Window of opportunity for Ukrainian counteroffensive

Wagner’s rebellion may have major consequences for the war in Ukraine due to its implication for frontline troops and the fact that it comes at a decisive moment for the Ukrainian counteroffensive. Ukrainian Deputy Defense Minister Hanna Maliar said Saturday that the rebellion, which exposes the cracks already pervading Russian society, is a “window of opportunity” for her forces. The decision to launch the full-scale invasion of Ukraine has triggered “the inevitable degradation of the Russian state,” she said.

Kyiv, which estimates that Moscow keeps some 400,000 Russian military personnel deployed in Ukraine, welcomed the instability in the invading country. “Everything is just beginning in Russia,” Mykhailo Podolyak, a top adviser to Ukrainian President Volodymyr Zelenskiy, said Saturday, referring to the divisions shaking the neighboring country. According to Podolyak, it was impossible for both sides to emerge unscathed from the revolt: either the Kremlin or Prigozhin had to be defeated.

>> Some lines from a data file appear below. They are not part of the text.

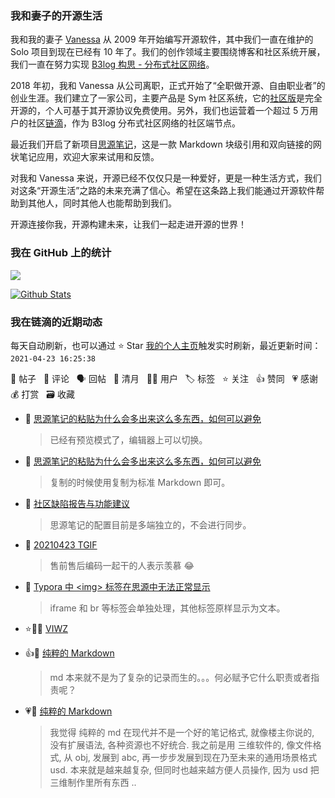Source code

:### 我和妻子的开源生活

我和我的妻子 [Vanessa](https://github.com/Vanessa219) 从 2009 年开始编写开源软件，其中我们一直在维护的 Solo 项目到现在已经有 10 年了。我们的创作领域主要围绕博客和社区系统开展，我们一直在努力实现 [B3log 构思 - 分布式社区网络](https://ld246.com/article/1546941897596)。

2018 年初，我和 Vanessa 从公司离职，正式开始了“全职做开源、自由职业者”的创业生涯。我们建立了一家公司，主要产品是 Sym 社区系统，它的[社区版](https://github.com/88250/symphony)是完全开源的，个人可基于其开源协议免费使用。另外，我们也运营着一个超过 5 万用户的社区[链滴](https://ld246.com)，作为 B3log 分布式社区网络的社区端节点。

最近我们开启了新项目[思源笔记](https://github.com/siyuan-note/siyuan)，这是一款 Markdown 块级引用和双向链接的网状笔记应用，欢迎大家来试用和反馈。

对我和 Vanessa 来说，开源已经不仅仅只是一种爱好，更是一种生活方式，我们对这条“开源生活”之路的未来充满了信心。希望在这条路上我们能通过开源软件帮助到其他人，同时其他人也能帮助到我们。

开源连接你我，开源构建未来，让我们一起走进开源的世界！

### 我在 GitHub 上的统计

<a title="Hits" target="_blank" href="https://github.com/88250/88250"><img src="https://hits.b3log.org/88250/88250.svg"></a>

[![Github Stats](https://github-readme-stats.vercel.app/api?username=88250&theme=tokyonight&show_icons=true)](https://github.com/88250)

<!--events start -->

### 我在链滴的近期动态

每天自动刷新，也可以通过 ⭐️ Star [我的个人主页](https://github.com/88250/88250)触发实时刷新，最近更新时间：`2021-04-23 16:25:38`

📝 帖子 &nbsp; 💬 评论 &nbsp; 🗣 回帖 &nbsp; 🌙 清月 &nbsp; 👨‍💻 用户 &nbsp; 🏷️ 标签 &nbsp; ⭐️ 关注 &nbsp; 👍 赞同 &nbsp; 💗 感谢 &nbsp; 💰 打赏 &nbsp; 🗃 收藏

* 💬 [思源笔记的粘贴为什么会多出来这么多东西，如何可以避免](https://ld246.com/article/1619163474929/comment/1619164999827#comments)

  > 已经有预览模式了，编辑器上可以切换。
* 💬 [思源笔记的粘贴为什么会多出来这么多东西，如何可以避免](https://ld246.com/article/1619163474929/comment/1619163898106#comments)

  > 复制的时候使用复制为标准 Markdown 即可。
* 💬 [社区缺陷报告与功能建议](https://ld246.com/article/1438049659432/comment/1619152014482#comments)

  > 思源笔记的配置目前是多端独立的，不会进行同步。
* 💬 [20210423 TGIF](https://ld246.com/article/1619145278066/comment/1619147715754#comments)

  > 售前售后编码一起干的人表示羡慕 😂
* 💬 [Typora 中 &lt;img&gt; 标签在思源中无法正常显示](https://ld246.com/article/1619064970937/comment/1619138433128#comments)

  > iframe 和 br 等标签会单独处理，其他标签原样显示为文本。
* ⭐️👨‍💻 [VIWZ](https://ld246.com/member/VIWZ)

  > 
* 👍💬 [纯粹的 Markdown](https://ld246.com/article/1619080345258/comment/1619098921808#comments)

  > md 本来就不是为了复杂的记录而生的。。。何必赋予它什么职责或者指责呢？
* 💗💬 [纯粹的 Markdown](https://ld246.com/article/1619080345258/comment/1619096761595#comments)

  > 我觉得 纯粹的 md 在现代并不是一个好的笔记格式, 就像楼主你说的, 没有扩展语法, 各种资源也不好统合. 我之前是用 三维软件的, 像文件格式, 从 obj, 发展到 abc, 再一步步发展到现在乃至未来的通用场景格式 usd. 本来就是越来越复杂, 但同时也越来越方便人员操作, 因为 usd 把三维制作里所有东西 ..


<!--events end -->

“The split between the elites is now too obvious,” said Podolyak. “Someone must lose.” In a message on Twitter, the adviser also pointed out that the “counter-terrorist operation” had already resulted in the seizure of Rostov, a number of federal highways and the military headquarters of the Southern District.

British intelligence reports say that Russia is facing its biggest domestic challenge in years, in which the degree of the military’s loyalty to the Kremlin will be key. The well-known enmity between Prigozhin and the Kremlin has escalated to “military confrontation” and the passivity with which some Russian military personnel have accepted the mercenary uprising suggests that they accept it, according to the report.

Insults and accusations

The confrontation between Shoigu and Prigozhin peaked last week. After months of insults and veiled accusations that he had been outgunned in the Battle of Bakhmut, Prigozhin recorded a video on Thursday in which he accused the minister of lying about Russia’s “successful” defense on the Zaporizhzhia front. “A huge amount of territory is lost. Soldiers have been killed, three, four times more than what it says in documents shown to the top,” said the Wagner Group chief.

Before Prigozhin announced a halt to the march, the Head of the Chechen Republic Ramzan Kadyrov broke his silence and placed his Praetorian Guard at the Kremlin’s disposal. “The fighters of the Ministry of Defense and the Russian Guard in the Chechen Republic have already left for the zones of tension,” he said on Telegram. “We will do everything to preserve the unity of Russia and protect its statehood! The rebellion must be crushed, and if this requires harsh measures, then we are ready!”